I’ve never been so committed in my life, so much so that it feels natural to call Joe “my husband.” But when I make new friends, I’m quick to mention that it’s not official, so that I’m not being deceitful. And I’ve been surprised by how often women I meet volunteer that they, too, are unmarried moms—happy with their children’s father, but with no plans to marry any time soon.
MARRIAGE ON THE DECLINE
Statistical data reveal that it shouldn’t be a surprise. Recent census data show that men and women are waiting longer to marry, and that the number of married adults in the U.S. is at a record low. According to the Pew Research Center, which analyzes Census reports, the number of adults over the age of 18 who are married is at barely half (51%) in contrast to 72% in 1960.
And where has the incidence of unmarried co-habitation risen most dramatically? In Hispanic households. For many Hispanic women, waiting to get married is about practicalities. Take Ileana, 36, who lives with her partner and their toddler son. When I ask her if she consciously chose not to marry before having a baby, she answers yes, and explains, “There is a timeline on having children, and there is not a timeline for getting married. We knew we wanted to stay together, and we knew we’d get married at some point, but we wanted children.”

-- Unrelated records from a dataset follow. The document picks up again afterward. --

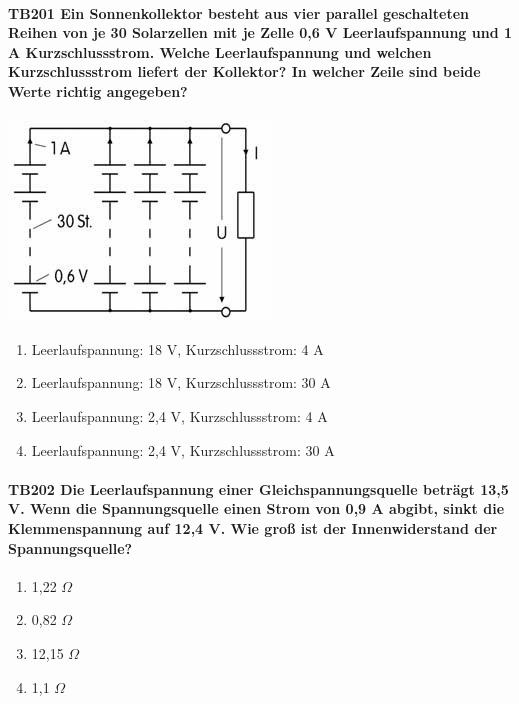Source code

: \documentclass[8pt]{article}
\begin{document}
\begin{enumerate}
\paragraph*{TB201 Ein Sonnenkollektor besteht aus vier parallel geschalteten Reihen von je 30 Solarzellen mit je Zelle 0,6 V Leerlaufspannung und 1 A Kurzschlussstrom. Welche Leerlaufspannung und welchen Kurzschlussstrom liefert der Kollektor? In welcher Zeile sind beide Werte richtig angegeben?}
\begin{center}
	\begin{minipage}{\linewidth}
		\centering
		\includegraphics[scale=0.7]{pics/tb201_a.jpg}
	\end{minipage}
\end{center}
\begin{enumerate}[nolistsep,label=\Alph*]
\item Leerlaufspannung: 18 V, Kurzschlussstrom: 4 A
\item Leerlaufspannung: 18 V, Kurzschlussstrom: 30 A
\item Leerlaufspannung: 2,4 V, Kurzschlussstrom: 4 A
\item Leerlaufspannung: 2,4 V, Kurzschlussstrom: 30 A
\end{enumerate}



\paragraph*{TB202 Die Leerlaufspannung einer Gleichspannungsquelle beträgt 13,5 V. Wenn die Spannungsquelle einen Strom von 0,9 A abgibt, sinkt die Klemmenspannung auf 12,4 V. Wie groß ist der Innenwiderstand der Spannungsquelle?}
\begin{enumerate}[nolistsep,label=\Alph*]
\item 1,22 $\Omega$
\item 0,82 $\Omega$
\item 12,15 $\Omega$
\item 1,1 $\Omega$
\end{enumerate}




\end{enumerate}
\end{document}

Finance does factor into such a decision—for me and Joseph, too. We don’t want to marry just for the sake of it; we want to have a special celebration with friends and family. Financially that’s not feasible for us right now, and we’re perfectly content to wait.

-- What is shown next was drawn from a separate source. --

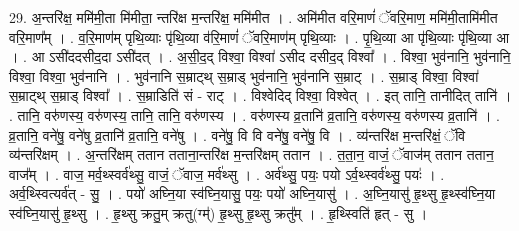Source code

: \documentclass[17pt]{extarticle}
\begin{document}
29. अ॒न्तरि॑क्ष॒ ममि॑मी॒ता मि॑मीता॒ न्तरि॑क्ष म॒न्तरि॑क्ष॒ ममि॑मीत । . अमि॑मीत वरि॒माणं॑ ॅवरि॒माण॒ ममि॑मी॒तामि॑मीत वरि॒माण᳚म् । . व॒रि॒माण॑म् पृथि॒व्याः पृ॑थि॒व्या व॑रि॒माणं॑ ॅवरि॒माण॑म् पृथि॒व्याः । . पृ॒थि॒व्या आ पृ॑थि॒व्याः पृ॑थि॒व्या आ । . आ ऽसी॑ददसीद॒दा ऽसी॑दत् । . अ॒सी॒द॒द् विश्वा॒ विश्वा॑ ऽसीद दसीद॒द् विश्वा᳚ । . विश्वा॒ भुव॑नानि॒ भुव॑नानि॒ विश्वा॒ विश्वा॒ भुव॑नानि । . भुव॑नानि स॒म्राट्थ् स॒म्राड् भुव॑नानि॒ भुव॑नानि स॒म्राट् । . स॒म्राड् विश्वा॒ विश्वा॑ स॒म्राट्थ् स॒म्राड् विश्वा᳚ । . स॒म्राडिति॑ सं - राट् । . विश्वेदिद् विश्वा॒ विश्वेत् । . इत् तानि॒ तानीदित् तानि॑ । . तानि॒ वरु॑णस्य॒ वरु॑णस्य॒ तानि॒ तानि॒ वरु॑णस्य । . वरु॑णस्य व्र॒तानि॑ व्र॒तानि॒ वरु॑णस्य॒ वरु॑णस्य व्र॒तानि॑ । . व्र॒तानि॒ वने॑षु॒ वने॑षु व्र॒तानि॑ व्र॒तानि॒ वने॑षु । . वने॑षु॒ वि वि वने॑षु॒ वने॑षु॒ वि । . व्य॑न्तरि॑क्ष म॒न्तरि॑क्षं॒ ॅवि व्य॑न्तरि॑क्षम् । . अ॒न्तरि॑क्षम् ततान तताना॒न्तरि॑क्ष म॒न्तरि॑क्षम् ततान । . त॒ता॒न॒ वाजं॒ ॅवाज॑म् ततान ततान॒ वाज᳚म् । . वाज॒ मर्व॒थ्स्वर्व॑थ्सु॒ वाजं॒ ॅवाज॒ मर्व॑थ्सु । . अर्व॑थ्सु॒ पयः॒ पयो ऽर्व॒थ्स्वर्व॑थ्सु॒ पयः॑ । . अर्व॒थ्स्वित्यर्व॑त् - सु॒ । . पयो॑ अघ्नि॒या स्व॑घ्नि॒यासु॒ पयः॒ पयो॑ अघ्नि॒यासु॑ । . अ॒घ्नि॒यासु॑ हृ॒थ्सु हृ॒थ्स्व॑घ्नि॒या स्व॑घ्नि॒यासु॑ हृ॒थ्सु । . हृ॒थ्सु क्रतु॒म् क्रतु(ग्म्॑) हृ॒थ्सु हृ॒थ्सु क्रतु᳚म् । . हृ॒थ्स्विति॑ हृत् - सु । \newline
\end{document}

Sure, there’s the option of a visit to City Hall for a very no-frills affair just to make things legal, but that feels like it’s for the sake of getting married, and not about something special to share with your family. As Ileana puts it, “Our biggest hurdle is the financial one and especially now, having a child. We want to spend our money on doing things for him.” Is there a wedding in the future for her? Absolutely. “I think there’s something inherently valuable about sharing your feelings with someone and making promises in front of all of your friends and family, and celebrating that properly,” says Ileana. But she’s happy to wait, too. “We already feel married. We’ve committed to each other a hundred and fifty percent, and we’re in this for the long haul.”

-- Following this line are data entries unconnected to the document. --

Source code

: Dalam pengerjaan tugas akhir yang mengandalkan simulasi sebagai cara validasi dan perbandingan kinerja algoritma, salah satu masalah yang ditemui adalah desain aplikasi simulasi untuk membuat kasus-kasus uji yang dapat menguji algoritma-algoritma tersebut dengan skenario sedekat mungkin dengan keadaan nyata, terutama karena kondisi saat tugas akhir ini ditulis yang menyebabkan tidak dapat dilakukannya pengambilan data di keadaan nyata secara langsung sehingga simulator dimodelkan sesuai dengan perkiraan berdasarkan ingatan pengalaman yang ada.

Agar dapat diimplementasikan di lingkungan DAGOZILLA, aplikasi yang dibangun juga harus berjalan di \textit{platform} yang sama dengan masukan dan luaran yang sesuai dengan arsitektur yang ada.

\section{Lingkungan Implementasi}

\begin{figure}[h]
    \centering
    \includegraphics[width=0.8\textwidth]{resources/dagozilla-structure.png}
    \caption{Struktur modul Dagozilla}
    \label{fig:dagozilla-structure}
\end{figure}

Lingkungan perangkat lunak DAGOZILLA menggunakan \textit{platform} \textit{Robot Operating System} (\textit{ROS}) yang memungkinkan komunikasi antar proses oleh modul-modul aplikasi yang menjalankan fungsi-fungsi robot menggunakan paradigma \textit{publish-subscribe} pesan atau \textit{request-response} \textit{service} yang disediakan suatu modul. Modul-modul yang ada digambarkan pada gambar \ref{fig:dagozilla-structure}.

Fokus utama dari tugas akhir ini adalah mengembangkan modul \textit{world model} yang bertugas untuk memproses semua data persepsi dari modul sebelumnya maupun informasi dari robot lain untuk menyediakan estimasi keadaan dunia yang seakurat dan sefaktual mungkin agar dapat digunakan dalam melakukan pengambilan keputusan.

There used to be a tremendous stigma against having a child “out of wedlock.” Take a look at the soapy 1957 drama Peyton Place: one of the biggest reveals of the movie comes replete with a swelling orchestral soundtrack and a mother’s tearful confession that she was never married to her daughter’s father. Her daughter is so horrified that she leaves home, vowing never again to return. Now cut to the mega-popular Sex and the City television series, in which Miranda (Cynthia Nixon) has a child with her boyfriend and eventually marries him—and no one blinks an eye.
WAITING FOR THE RIGHT TIME
Matthew McConaughey knew what his priorities were. “I always wanted to be a father,” he said in an interview a few years ago. “It just took the right woman and the right time to make it happen.” He and Camila Alves seemed blissful with the way things were, and took their time before taking their relationship to the next level. “He’s a man—he’s my man—and we’re a family,” Alves said in an interview pre-engagement, and that sentiment is echoed by the female half of another unmarried celebrity duo, Angelina Jolie. Clearly, finances are not an issue for Jolie and her partner Brad Pitt, but they, too, seem content remaining just as they are for the time being. “We built a family,” Jolie recently told Marie Claire. “He is not just the love of my life, he is my family.”
And that’s what it seems to be all about, this decrease in marriage—the idea that there is a family without official, legally binding marital vows. First comes love, then the baby in the baby carriage, and then marriage… maybe.